これにより、薄い平鋼Wfであっても、急冷されることがなくなるため、金属組織に悪影響が出るということも防止される。
【0042】
図6は、本発明に係る冷却床1の第2実施形態を示している。
この第2実施形態では、リフタ23及びスベリ傾斜部24が、それぞれ、上下方向に直線的に昇降するものとされている(その具体的構造については図示を省略したが、例えば流体圧シリンダや送りネジ機構を垂直に設ける等の機構で、十分に実現できる)。
【0043】
このような構成であるため、リフタ23及びスベリ傾斜部24の上昇度合を変化させることが当然に可能となっており、第1実施形態の場合と同様に、スベリ傾斜部24とストレートニングポケット5の第1溝2Aとの間に段落ち空間35を形成させたり、この段落ち空間35の高低差を調節したり、又は段落ち空間35を形成させなくしたり、できるものである。
【0044】
ただ、第1実施形態とは異なり、リフタ23及びスベリ傾斜部24の上昇度合を変化させても、それらの傾斜角度を変更させることはできない。

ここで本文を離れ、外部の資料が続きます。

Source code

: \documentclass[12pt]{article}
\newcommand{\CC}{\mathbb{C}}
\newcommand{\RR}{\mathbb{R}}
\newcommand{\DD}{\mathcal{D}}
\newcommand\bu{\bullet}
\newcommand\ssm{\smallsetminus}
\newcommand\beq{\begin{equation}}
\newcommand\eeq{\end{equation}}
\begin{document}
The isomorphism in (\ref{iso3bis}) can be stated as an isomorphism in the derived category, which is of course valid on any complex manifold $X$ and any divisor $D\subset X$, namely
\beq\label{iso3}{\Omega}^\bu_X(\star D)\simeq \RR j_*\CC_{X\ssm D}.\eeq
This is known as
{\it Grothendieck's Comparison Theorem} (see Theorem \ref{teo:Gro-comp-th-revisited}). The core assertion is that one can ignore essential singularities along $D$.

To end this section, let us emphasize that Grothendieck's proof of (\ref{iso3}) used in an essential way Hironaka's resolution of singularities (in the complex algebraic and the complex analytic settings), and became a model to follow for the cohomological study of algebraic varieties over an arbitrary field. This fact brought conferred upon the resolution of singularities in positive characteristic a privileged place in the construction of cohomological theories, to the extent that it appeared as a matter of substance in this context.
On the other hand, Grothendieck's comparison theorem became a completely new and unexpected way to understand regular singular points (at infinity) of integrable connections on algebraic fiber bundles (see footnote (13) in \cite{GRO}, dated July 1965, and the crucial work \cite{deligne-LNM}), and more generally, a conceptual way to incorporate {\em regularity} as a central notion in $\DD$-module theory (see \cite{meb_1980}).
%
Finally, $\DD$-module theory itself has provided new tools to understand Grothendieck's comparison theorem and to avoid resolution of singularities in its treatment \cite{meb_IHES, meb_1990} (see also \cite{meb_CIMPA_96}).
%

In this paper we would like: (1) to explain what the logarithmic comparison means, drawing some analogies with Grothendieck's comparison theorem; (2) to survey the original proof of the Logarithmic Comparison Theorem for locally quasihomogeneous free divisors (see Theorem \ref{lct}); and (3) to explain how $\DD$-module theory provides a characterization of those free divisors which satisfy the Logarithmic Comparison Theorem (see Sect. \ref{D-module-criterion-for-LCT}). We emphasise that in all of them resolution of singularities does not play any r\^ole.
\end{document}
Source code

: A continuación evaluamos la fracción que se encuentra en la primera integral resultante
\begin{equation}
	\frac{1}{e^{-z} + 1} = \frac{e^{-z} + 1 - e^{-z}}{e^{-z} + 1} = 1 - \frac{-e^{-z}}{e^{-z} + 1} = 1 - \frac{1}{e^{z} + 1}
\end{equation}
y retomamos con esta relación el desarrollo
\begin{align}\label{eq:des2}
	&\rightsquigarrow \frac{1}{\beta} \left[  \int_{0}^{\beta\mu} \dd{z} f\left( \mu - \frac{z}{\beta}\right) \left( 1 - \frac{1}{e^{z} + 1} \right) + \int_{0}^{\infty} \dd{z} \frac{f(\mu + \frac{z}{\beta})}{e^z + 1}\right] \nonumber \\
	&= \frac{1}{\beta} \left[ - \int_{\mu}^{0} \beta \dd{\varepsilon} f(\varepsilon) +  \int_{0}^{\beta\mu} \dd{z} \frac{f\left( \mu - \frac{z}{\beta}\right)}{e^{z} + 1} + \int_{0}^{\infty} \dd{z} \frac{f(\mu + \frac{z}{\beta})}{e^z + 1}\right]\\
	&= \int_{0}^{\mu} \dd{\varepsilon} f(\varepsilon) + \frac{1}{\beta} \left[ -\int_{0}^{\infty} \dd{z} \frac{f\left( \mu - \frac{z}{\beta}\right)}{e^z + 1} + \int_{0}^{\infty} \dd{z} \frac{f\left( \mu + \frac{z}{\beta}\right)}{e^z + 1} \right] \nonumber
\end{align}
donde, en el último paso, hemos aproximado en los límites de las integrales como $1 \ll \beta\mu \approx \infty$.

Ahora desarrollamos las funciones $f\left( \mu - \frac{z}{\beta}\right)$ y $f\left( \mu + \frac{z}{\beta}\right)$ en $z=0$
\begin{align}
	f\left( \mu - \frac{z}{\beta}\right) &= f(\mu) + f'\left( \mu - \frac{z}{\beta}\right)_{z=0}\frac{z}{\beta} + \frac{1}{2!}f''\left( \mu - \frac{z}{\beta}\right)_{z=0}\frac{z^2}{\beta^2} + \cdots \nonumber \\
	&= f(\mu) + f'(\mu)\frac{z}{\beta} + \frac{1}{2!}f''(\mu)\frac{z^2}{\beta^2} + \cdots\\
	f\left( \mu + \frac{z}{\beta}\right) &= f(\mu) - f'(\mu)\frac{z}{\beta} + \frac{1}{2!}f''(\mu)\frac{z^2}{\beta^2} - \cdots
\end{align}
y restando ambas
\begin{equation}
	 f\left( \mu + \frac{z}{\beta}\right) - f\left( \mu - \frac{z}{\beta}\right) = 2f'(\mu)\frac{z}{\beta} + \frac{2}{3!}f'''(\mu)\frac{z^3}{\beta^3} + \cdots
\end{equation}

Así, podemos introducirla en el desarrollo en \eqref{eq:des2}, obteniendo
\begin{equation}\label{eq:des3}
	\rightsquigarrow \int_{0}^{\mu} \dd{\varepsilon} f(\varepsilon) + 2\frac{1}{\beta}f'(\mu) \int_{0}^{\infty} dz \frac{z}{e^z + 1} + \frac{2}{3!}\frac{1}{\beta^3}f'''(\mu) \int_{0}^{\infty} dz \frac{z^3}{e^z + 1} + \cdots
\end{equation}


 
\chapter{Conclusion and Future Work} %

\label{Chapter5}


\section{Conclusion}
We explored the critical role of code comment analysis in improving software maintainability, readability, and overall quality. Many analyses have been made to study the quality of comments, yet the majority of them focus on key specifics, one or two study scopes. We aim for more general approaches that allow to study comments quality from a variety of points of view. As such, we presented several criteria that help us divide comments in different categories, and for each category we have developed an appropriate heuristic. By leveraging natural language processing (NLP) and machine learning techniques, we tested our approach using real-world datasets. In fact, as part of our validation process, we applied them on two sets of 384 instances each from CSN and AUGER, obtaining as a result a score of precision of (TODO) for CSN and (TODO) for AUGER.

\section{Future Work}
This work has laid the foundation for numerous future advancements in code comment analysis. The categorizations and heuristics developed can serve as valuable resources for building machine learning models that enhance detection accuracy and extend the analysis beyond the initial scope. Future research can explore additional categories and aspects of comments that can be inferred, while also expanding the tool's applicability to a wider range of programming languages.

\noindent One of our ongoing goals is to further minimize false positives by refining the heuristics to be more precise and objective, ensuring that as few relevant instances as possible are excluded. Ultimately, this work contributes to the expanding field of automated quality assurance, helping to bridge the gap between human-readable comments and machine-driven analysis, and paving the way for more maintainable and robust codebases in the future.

また図7は、本発明に係る冷却床1の第3実施形態を示している。
この第3実施形態では、スベリ傾斜部24は昇降せず、固定されたものとなっている。そして、その代わりに、ストレートニングポケット5の第1溝2Aを形成する溝形成ブロック37が独立形成されており、この溝形成ブロック37が、必要に応じて昇降可能なものとされている。
【0045】
また、この溝形成ブロック37の昇降は、リフタ23と同様に、上下方向に直線的に行われるものとされている。
このような構成であっても、溝形成ブロック37を下降させることにより、その上面部(ストレートニングポケット5の第1溝2A)と、その下流方向隣側の第2溝2Bとの間に段落ち空間35を形成させることができるために、上記した第2実施形態と略同様の作用効果を得ることができる。
【0046】
ところで、本発明は、上記各実施形態に限定されるものではなく、細部にわたる構成、適用機構、部材形状、部材数等は、実施の形態に応じて適宜変更可能である。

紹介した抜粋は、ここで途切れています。